Rules which govern standardized subject terminology for books of the bible have changed. These changes affect BIBLOS and WorldCat and most library catalogs in the US. The ATLA database already conforms to the new standard.

Subject headings for individual books of the Bible now use the name of the book immediately following "Bible" rather than interposing the name of the appropriate Testament.

Old/Obsolete standard New/Current standard
Bible. O.T. Ezra Bible. Ezra
Bible. N.T. Revelation Bible. Revelation

Old Testament and New Testament will be spelled and no longer referred to by the abbreviations O.T. and N.T. Subject headings used to identify parts of the Bible as aggregate works will have the forms:
Bible. New Testament
Bible. Old Testament
Bible. Apocrypha.

We warned you back in 2008 that this was coming. More here.

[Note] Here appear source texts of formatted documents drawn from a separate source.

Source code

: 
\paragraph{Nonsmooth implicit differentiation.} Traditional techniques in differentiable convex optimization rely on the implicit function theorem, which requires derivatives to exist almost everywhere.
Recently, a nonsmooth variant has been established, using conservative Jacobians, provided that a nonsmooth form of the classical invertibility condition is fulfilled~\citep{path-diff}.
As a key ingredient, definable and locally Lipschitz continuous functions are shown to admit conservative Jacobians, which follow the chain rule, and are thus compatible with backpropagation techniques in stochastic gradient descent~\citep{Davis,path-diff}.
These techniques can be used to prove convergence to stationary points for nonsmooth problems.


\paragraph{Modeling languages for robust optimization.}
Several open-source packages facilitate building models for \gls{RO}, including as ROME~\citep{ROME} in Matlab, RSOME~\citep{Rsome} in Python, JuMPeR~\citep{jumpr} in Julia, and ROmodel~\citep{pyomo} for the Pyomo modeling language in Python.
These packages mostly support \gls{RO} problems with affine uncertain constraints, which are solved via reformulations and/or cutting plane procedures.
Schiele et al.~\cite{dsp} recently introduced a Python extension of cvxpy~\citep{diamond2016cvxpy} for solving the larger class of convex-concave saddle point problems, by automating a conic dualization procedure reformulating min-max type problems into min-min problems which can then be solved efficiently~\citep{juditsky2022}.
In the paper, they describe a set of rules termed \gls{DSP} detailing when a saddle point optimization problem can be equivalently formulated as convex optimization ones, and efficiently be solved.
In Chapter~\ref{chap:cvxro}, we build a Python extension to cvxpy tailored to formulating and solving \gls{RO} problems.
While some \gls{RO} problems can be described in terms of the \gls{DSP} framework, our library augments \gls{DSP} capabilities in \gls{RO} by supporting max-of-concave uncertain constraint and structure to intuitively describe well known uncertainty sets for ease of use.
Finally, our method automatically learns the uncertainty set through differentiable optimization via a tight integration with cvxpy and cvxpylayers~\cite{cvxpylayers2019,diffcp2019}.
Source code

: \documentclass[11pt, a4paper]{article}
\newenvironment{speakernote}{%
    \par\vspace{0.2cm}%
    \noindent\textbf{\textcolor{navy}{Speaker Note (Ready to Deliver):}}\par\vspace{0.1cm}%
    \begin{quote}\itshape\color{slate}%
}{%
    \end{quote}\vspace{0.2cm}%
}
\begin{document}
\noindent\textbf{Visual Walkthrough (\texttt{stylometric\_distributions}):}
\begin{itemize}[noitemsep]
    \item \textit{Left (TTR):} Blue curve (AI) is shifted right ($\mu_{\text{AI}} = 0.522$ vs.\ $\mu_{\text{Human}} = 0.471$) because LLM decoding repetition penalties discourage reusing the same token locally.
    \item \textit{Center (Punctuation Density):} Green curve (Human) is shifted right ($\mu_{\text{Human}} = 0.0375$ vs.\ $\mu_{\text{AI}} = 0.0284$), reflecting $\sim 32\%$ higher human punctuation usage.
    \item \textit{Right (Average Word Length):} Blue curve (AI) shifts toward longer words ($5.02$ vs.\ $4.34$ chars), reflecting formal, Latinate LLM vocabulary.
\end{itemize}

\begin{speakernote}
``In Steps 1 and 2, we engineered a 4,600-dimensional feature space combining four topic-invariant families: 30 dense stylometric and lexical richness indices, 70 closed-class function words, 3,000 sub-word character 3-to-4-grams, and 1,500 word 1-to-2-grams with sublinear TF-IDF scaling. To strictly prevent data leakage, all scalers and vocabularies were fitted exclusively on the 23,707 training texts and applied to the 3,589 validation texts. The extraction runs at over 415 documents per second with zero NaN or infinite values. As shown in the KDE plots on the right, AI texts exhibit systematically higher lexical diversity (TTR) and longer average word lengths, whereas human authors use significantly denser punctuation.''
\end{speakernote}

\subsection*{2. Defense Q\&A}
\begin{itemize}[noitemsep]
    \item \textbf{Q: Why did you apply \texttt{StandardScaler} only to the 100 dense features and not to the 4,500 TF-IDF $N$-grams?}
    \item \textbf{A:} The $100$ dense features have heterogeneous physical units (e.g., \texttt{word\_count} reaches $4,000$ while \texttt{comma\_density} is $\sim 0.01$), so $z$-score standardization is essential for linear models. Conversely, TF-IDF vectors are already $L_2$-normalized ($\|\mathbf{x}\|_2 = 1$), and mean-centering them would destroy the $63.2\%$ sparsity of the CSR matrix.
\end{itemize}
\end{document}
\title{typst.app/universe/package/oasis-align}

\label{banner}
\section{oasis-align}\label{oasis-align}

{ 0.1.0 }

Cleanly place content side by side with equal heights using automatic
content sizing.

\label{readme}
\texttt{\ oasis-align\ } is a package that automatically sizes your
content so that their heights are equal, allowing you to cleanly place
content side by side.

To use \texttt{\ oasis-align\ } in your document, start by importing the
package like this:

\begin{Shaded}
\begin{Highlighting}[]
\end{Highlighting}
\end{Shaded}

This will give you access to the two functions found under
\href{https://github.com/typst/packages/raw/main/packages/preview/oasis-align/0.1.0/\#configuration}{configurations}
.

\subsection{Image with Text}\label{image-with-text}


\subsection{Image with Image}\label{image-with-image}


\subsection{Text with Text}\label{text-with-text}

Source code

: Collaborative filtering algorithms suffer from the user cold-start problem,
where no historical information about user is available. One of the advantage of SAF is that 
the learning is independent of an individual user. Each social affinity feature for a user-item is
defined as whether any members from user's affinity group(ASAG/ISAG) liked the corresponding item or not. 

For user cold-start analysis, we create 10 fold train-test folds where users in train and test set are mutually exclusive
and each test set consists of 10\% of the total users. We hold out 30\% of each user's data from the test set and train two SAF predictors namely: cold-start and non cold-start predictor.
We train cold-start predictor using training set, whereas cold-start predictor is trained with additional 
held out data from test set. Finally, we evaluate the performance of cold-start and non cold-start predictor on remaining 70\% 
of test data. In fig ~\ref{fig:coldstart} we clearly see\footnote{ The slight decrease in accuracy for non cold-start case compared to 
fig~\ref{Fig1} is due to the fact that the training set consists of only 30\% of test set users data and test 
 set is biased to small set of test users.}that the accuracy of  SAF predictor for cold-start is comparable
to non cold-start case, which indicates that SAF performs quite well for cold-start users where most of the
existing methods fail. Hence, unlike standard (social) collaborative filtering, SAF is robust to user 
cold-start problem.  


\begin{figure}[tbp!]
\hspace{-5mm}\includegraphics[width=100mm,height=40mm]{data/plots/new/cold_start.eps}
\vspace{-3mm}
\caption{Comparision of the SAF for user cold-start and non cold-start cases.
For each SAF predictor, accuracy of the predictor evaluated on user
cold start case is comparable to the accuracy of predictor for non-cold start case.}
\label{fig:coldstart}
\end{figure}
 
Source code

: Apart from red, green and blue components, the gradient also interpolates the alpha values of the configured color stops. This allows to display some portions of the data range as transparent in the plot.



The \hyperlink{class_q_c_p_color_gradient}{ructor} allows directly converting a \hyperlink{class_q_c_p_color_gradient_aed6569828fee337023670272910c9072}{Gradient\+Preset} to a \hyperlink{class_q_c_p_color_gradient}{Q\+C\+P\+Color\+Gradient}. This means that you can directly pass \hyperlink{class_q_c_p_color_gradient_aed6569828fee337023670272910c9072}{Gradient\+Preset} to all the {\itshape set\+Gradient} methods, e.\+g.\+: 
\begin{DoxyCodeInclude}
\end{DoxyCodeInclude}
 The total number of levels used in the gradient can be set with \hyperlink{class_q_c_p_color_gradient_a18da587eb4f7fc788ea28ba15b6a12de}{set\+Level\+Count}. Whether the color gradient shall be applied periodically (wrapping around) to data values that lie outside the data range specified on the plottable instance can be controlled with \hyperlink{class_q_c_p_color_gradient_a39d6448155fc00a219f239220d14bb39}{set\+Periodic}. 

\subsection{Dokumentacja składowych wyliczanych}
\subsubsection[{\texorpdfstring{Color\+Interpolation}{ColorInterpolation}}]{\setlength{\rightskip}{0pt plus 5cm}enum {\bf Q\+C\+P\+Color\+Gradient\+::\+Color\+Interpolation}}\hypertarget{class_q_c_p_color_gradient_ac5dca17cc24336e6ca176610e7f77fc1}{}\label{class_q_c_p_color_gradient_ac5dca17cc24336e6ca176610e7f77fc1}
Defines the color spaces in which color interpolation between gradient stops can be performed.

Free: EndNote, Mendeley and Zotero

Many at DTS use Zotero, EndNote, Mendeley or other similar software to manage bibliographic citations, notes, and pdfs. Competition is driving some dramatic changes.

In early April 2013, wealthy science journal and book publisher Elsevier acquired Mendeley. A "basic" version of Mendeley is free; advanced version available for annual fee. In late April, EndNote has announced a "basic" version free, a $.99 ipad app, and advanced version for annual fee or for one time purchase.

Turpin Library will continue to offer instruction in use of Zotero (which has always been free), but over the next year we will be evaluating the free versions of competitors.

New database: Catholic Periodical and Literature Index ONLINE

Catholic Periodical and Literature Index, formerly available only as a paper index, is now available online. CPLI covers Roman Catholic periodicals, essay collections, church documents, papal documents and electronic resources expressly addressing the practice and intellectual tradition of Roman Catholicism. 1981 to the present. Empahsis on popular English language publications, but expanding coverage of scholarly literature from 2012.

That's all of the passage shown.